Wake up to 20 degree freeze. Frozen wasps litter the yard. Victory! Then the sun comes out and shines on them. Those suckers defrost and are up and going again.
Give up and go and buy poison. Real victory this time. Silently apologize to Saint Francis of Assisi, but remind him that we did spend $300 on a sick $12 rat that died anyway.

2. Finally, we cut down tree on 21st. We got it in the house on the 22nd and finished decorating by the 23rd! That's the closest to Christmas Eve I've ever managed to make it, so I suppose the wasps were God sent. We haven't found a tree stand that can hold a tree this big, so we always set it in a  huge plant pot full of sand. It may look like a giant potted plant, but it's ours.
Tradition score: 9/10. It would have been ten, but my husband didn't swear half as much this year when getting the tree in place. Plus no cat peed in the sand.


I'd crop this, but the plastic bag nicely demonstrates my photo-taking abilities.



3. We continued a tradition from my youth, and went out for a curry on Christmas Eve (after church - where Alcuin started screaming right at the culmination of a presentation that's been building up piece by piece the entire Advent. Sorry to all the Sunday School teachers and Youth Minister, but there's always next year, right?)
Tradition score: 8.5/10 because American curry houses don't sport a 70s decor or serve After Eight mints at the end of dinner.

4. When we're on our own for Christmas dinner, we always vote on the menu. It ends up traditionally non-traditional, but everyone is happy. The main course this year: Turkey and gravy (for the lone carnivore), mashed potatoes, stuffed butternut squash, roasted broccoli, peas, and last-minute rolls. For dessert: Tiramisu. Home made, because we had boudoir (sponge finger) biscuits to finish up. I tripled (at least) the amount of Marsala and it was delicious.
Tradition score: 9/10 because choosing tiramisu has a flare of je ne sais quoi.

5. British food: No mince pies, because I had forgotten to buy mincemeat when in England this summer (baby haze). Yes, I know there's an Internet, but I want mincemeat I can trust. I did make Christmas cake in November, but without marzipan and royal icing because no one likes those layers anyway. And having a baby did not get in the way of my religiously 'feeding' it with extra brandy for a month.
Tradition score: 7/10. I shoved in a point here for having Christmas crackers.

6. My husband's parents, brother and sister-in-law came for a few days after Christmas. I think they had a good time, even if I was the hostess with the leastess. Even making breakfast seemed pretty complicated with a baby around. Unfortunately, Alcuin had just entered his "stranger danger" stage and didn't trust anyone except his uncle, who looks just like his daddy.
Tradition score: 4/10 because we haven't had anyone stay for Christmas for about 15 years.

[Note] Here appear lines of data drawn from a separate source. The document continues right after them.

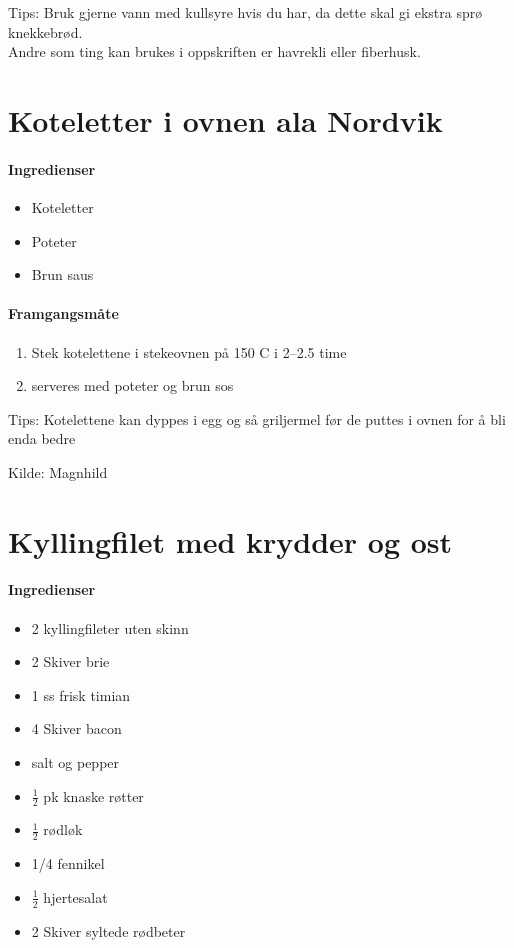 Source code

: \documentclass[12pt,a4paper]{book}
\begin{document}
Tips: Bruk gjerne vann med kullsyre hvis du har, da dette skal gi ekstra sprø knekkebrød. \\ Andre som ting kan brukes i oppskriften er havrekli eller fiberhusk.
\clearpage{}
\clearpage{}\section{﻿Koteletter i ovnen ala Nordvik}


\paragraph{Ingredienser}
\begin{itemize}[noitemsep]
	\item Koteletter
	\item Poteter
	\item Brun saus
\end{itemize}

\paragraph{Framgangsmåte}
\begin{enumerate}[noitemsep]
	\item Stek kotelettene i stekeovnen på 150 \degree C i 2--2.5 time
	\item serveres med poteter og brun sos
\end{enumerate}

Tips: Kotelettene kan dyppes i egg og så griljermel før de puttes i ovnen for å bli enda bedre

Kilde: Magnhild
\clearpage{}
\clearpage{}\section{﻿Kyllingfilet med krydder og ost}


\paragraph{Ingredienser}
\begin{itemize}[noitemsep]
	\item 2 kyllingfileter uten skinn
	\item 2 Skiver  brie
	\item 1 ss frisk timian
	\item 4 Skiver bacon
	\item salt og pepper
	\item $\frac{1}{2}$  pk knaske røtter
	\item $\frac{1}{2}$  rødløk
	\item 1/4 fennikel
	\item $\frac{1}{2}$  hjertesalat
	\item 2 Skiver syltede rødbeter
\end{itemize}
\end{document}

7. My resolution for 2016 is to have no resolutions. Being the 46 year-old mother of a baby needs resolve enough.
Tradition score: 0/10, but I suppose that's a positive zero (is that a mathematical tautology?)

This tree is so fresh, it's reaching out to embrace my children


For more Seven Quick Takes that have probably already moved far beyond a Christmas/2015 retrospective, and contain fewer colons: visit Kelly at This Ain't the Lyceum.

2 comments:

  1. Not so traditional but your Christmas still sounded great -and English Mincemeat contains suet which may not have pleased anyone but your 'lone carnivore' so maybe that was a tactical step. Happy New Year Susan and all the family

    ReplyDelete
  2. And to you! I buy mincemeat with vegetarian suet, but even if I couldn't, I might make an exception - I love mince pies!